First
day in Tokyo, and I’m greeted by pouring rain. I’m silently berating my own
foolishness as I wait under my 7-Eleven umbrella, which is perhaps the only
smart decision I made this morning. The umbrella keeps me dry because my cotton
hoodie sure as hell doesn’t, but the umbrella does nothing for the
feather-light, paper-thin Toms that I thought could substitute for a proper
pair of rain-resistant sneakers. The Toms are more like a sponge, and I’m
squelching with each languished step in a long line that moves a couple of steps
every hour. Still, it’s nothing compared to my knees, which are so stiffly
straightened that even the slightest bend is now excruciating.
I thought that 9:30 AM would be a sure seating at a restaurant that closes at 2 PM, but I am so wrong. We are actually the last of the line with only 6 people behind us before the “so sorry, no more” sign goes up as Sushi Dai is packed to the gills.
By the time we’ve entered, I’m so famished I could lick the counter. I contemplate stuffing the small stack of pickled ginger into my mouth I as let the green tea defrost my hands.
The tea warms my fingers, and each slow sip spreads across my chest, but it does nothing for my freezing feet. Here, the first slice of sushi picks up the slack. They get right down to business with a marbled slab of Toro. Slick segments are separated by strips of fatty, fishy gristle unfolding with a flourish.
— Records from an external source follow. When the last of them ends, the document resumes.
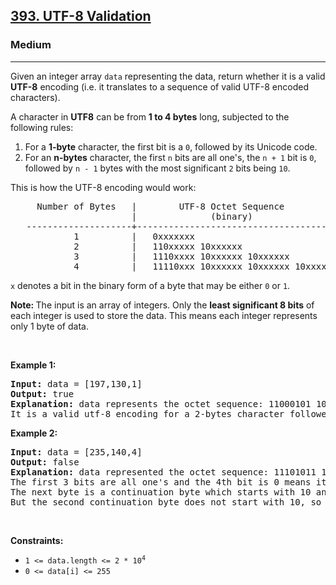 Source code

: <h2><a href="https://leetcode.com/problems/utf-8-validation/">393. UTF-8 Validation</a></h2><h3>Medium</h3><hr><div><p><nr-sentence class="nr-s0" id="nr-s0" page="0">Given an integer array </nr-sentence><code><nr-sentence class="nr-s0" id="nr-s0" page="0">data</nr-sentence></code><nr-sentence class="nr-s0" id="nr-s0" page="0"> representing the data, return whether it is a valid </nr-sentence><strong><nr-sentence class="nr-s0" id="nr-s0" page="0">UTF-8</nr-sentence></strong><nr-sentence class="nr-s0" id="nr-s0" page="0"> encoding (i.e. it translates to a sequence of valid UTF-8 encoded characters).</nr-sentence></p>

<p><nr-sentence class="nr-s1" id="nr-s1" page="0">A character in </nr-sentence><strong><nr-sentence class="nr-s1" id="nr-s1" page="0">UTF8</nr-sentence></strong><nr-sentence class="nr-s1" id="nr-s1" page="0"> can be from </nr-sentence><strong><nr-sentence class="nr-s1" id="nr-s1" page="0">1 to 4 bytes</nr-sentence></strong><nr-sentence class="nr-s1" id="nr-s1" page="0"> long, subjected to the following rules:</nr-sentence></p>

<ol>
	<li><nr-sentence class="nr-s2" id="nr-s2" page="0">For a </nr-sentence><strong><nr-sentence class="nr-s2" id="nr-s2" page="0">1-byte</nr-sentence></strong><nr-sentence class="nr-s2" id="nr-s2" page="0"> character, the first bit is a </nr-sentence><code><nr-sentence class="nr-s2" id="nr-s2" page="0">0</nr-sentence></code><nr-sentence class="nr-s2" id="nr-s2" page="0">, followed by its Unicode code.</nr-sentence></li>
	<li><nr-sentence class="nr-s3" id="nr-s3" page="0">For an </nr-sentence><strong><nr-sentence class="nr-s3" id="nr-s3" page="0">n-bytes</nr-sentence></strong><nr-sentence class="nr-s3" id="nr-s3" page="0"> character, the first </nr-sentence><code><nr-sentence class="nr-s3" id="nr-s3" page="0">n</nr-sentence></code><nr-sentence class="nr-s3" id="nr-s3" page="0"> bits are all one's, the </nr-sentence><code><nr-sentence class="nr-s3" id="nr-s3" page="0">n + 1</nr-sentence></code><nr-sentence class="nr-s3" id="nr-s3" page="0"> bit is </nr-sentence><code><nr-sentence class="nr-s3" id="nr-s3" page="0">0</nr-sentence></code><nr-sentence class="nr-s3" id="nr-s3" page="0">, followed by </nr-sentence><code><nr-sentence class="nr-s3" id="nr-s3" page="0">n - 1</nr-sentence></code><nr-sentence class="nr-s3" id="nr-s3" page="0"> bytes with the most significant </nr-sentence><code><nr-sentence class="nr-s3" id="nr-s3" page="0">2</nr-sentence></code><nr-sentence class="nr-s3" id="nr-s3" page="0"> bits being </nr-sentence><code><nr-sentence class="nr-s3" id="nr-s3" page="0">10</nr-sentence></code><nr-sentence class="nr-s3" id="nr-s3" page="0">.</nr-sentence></li>
</ol>

<p><nr-sentence class="nr-s4" id="nr-s4" page="0">This is how the UTF-8 encoding would work:</nr-sentence></p>

<pre><nr-sentence class="nr-s5" id="nr-s5" page="0">     Number of Bytes   |        UTF-8 Octet Sequence
                       |              (binary)
   --------------------+-----------------------------------------
            1          |   0xxxxxxx
            2          |   110xxxxx 10xxxxxx
            3          |   1110xxxx 10xxxxxx 10xxxxxx
            4          |   11110xxx 10xxxxxx 10xxxxxx 10xxxxxx</nr-sentence>
</pre>

<p><code><nr-sentence class="nr-s6" id="nr-s6" page="0">x</nr-sentence></code><nr-sentence class="nr-s6" id="nr-s6" page="0"> denotes a bit in the binary form of a byte that may be either </nr-sentence><code><nr-sentence class="nr-s6" id="nr-s6" page="0">0</nr-sentence></code><nr-sentence class="nr-s6" id="nr-s6" page="0"> or </nr-sentence><code>1</code>.</p>

<p><strong><nr-sentence class="nr-s7" id="nr-s7" page="0">Note: </nr-sentence></strong><nr-sentence class="nr-s7" id="nr-s7" page="0">The input is an array of integers.</nr-sentence><nr-sentence class="nr-s8" id="nr-s8" page="0"> Only the </nr-sentence><strong><nr-sentence class="nr-s8" id="nr-s8" page="0">least significant 8 bits</nr-sentence></strong><nr-sentence class="nr-s8" id="nr-s8" page="0"> of each integer is used to store the data.</nr-sentence><nr-sentence class="nr-s9" id="nr-s9" page="0"> This means each integer represents only 1 byte of data.</nr-sentence></p>

<p>&nbsp;</p>
<p><strong><nr-sentence class="nr-s10" id="nr-s10" page="0">Example 1:</nr-sentence></strong></p>

<pre><strong><nr-sentence class="nr-selected-post nr-s11" id="nr-s11" page="0">Input:</nr-sentence></strong><nr-sentence class="nr-selected-post nr-s12" id="nr-s12" page="0"> data = [197,130,1]</nr-sentence>
<strong><nr-sentence class="nr-selected-post nr-s13" id="nr-s13" page="0">Output:</nr-sentence></strong><nr-sentence class="nr-selected-post nr-s14" id="nr-s14" page="0"> true</nr-sentence>
<strong><nr-sentence class="nr-selected-post nr-s15" id="nr-s15" page="0">Explanation:</nr-sentence></strong><nr-sentence class="nr-selected-post nr-s16" id="nr-s16" page="0"> data represents the octet sequence: 11000101 10000010 00000001.</nr-sentence><nr-sentence class="nr-selected-post nr-s17" id="nr-s17" page="0">
It is a valid utf-8 encoding for a 2-bytes character followed by a 1-byte character.</nr-sentence>
</pre>

<p><strong><nr-sentence class="nr-s18" id="nr-s18" page="0">Example 2:</nr-sentence></strong></p>

<pre><strong><nr-sentence class="nr-s19" id="nr-s19" page="0">Input:</nr-sentence></strong><nr-sentence class="nr-s19" id="nr-s19" page="0"> data = [235,140,4]
</nr-sentence><strong><nr-sentence class="nr-s19" id="nr-s19" page="0">Output:</nr-sentence></strong><nr-sentence class="nr-s19" id="nr-s19" page="0"> false
</nr-sentence><strong><nr-sentence class="nr-s19" id="nr-s19" page="0">Explanation:</nr-sentence></strong><nr-sentence class="nr-s19" id="nr-s19" page="0"> data represented the octet sequence: 11101011 10001100 00000100.</nr-sentence><nr-sentence class="nr-s20" id="nr-s20" page="0">
The first 3 bits are all one's and the 4th bit is 0 means it is a 3-bytes character.</nr-sentence><nr-sentence class="nr-s21" id="nr-s21" page="0">
The next byte is a continuation byte which starts with 10 and that's correct.</nr-sentence><nr-sentence class="nr-s22" id="nr-s22" page="0">
But the second continuation byte does not start with 10, so it is invalid.</nr-sentence>
</pre>

<p>&nbsp;</p>
<p><strong><nr-sentence class="nr-s23" id="nr-s23" page="0">Constraints:</nr-sentence></strong></p>

<ul>
	<li><code>1 &lt;= data.length &lt;= 2 * 10<sup>4</sup></code></li>
	<li><code>0 &lt;= data[i] &lt;= 255</code></li>
</ul>
</div>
Our chef is sweet but shy. His methodical manner and responsible demeanor are easily overshadowed by the more boisterous chef on the right. He makes his sushi silently and skillfully, announcing each piece in easy English.
The second piece is a stark contrast to the first. The Flounder hits subtler notes, more slight with a zest of palate-cleansing citrus.
A bowl of Miso Soup provides constant inter-nigiri comfort, thickened with seafood for a savory stew. A square of Omelet lavishes in layers, like a sandwich to the soup.
The Red snapper is a flakier filet, lightly-bound, buttery bits that dissolve after a memorable moment.
The Surf Clam comes without a struggle. It curls on the counter as it draws a last, settling breath before falling into forever sleep. The flavor is seamless, stimulating while it rests.
The chefs are stern about the shoyu. They tell you no with every slice of sushi, lest you slather a single drop on a flawless nigiri. The O-toro Roll is the only time it’s permissible, and even then you only need a couple drops to unveil the umami.
Cutlassfish is long and sharp, a first for me. The silvered skin is more crisp than sinew, more smooth with a hint of sweet.
Abalone was a cartilaginous curiosity, the last piece of my choice, and it makes a satisfying, teeth-clacking crunch.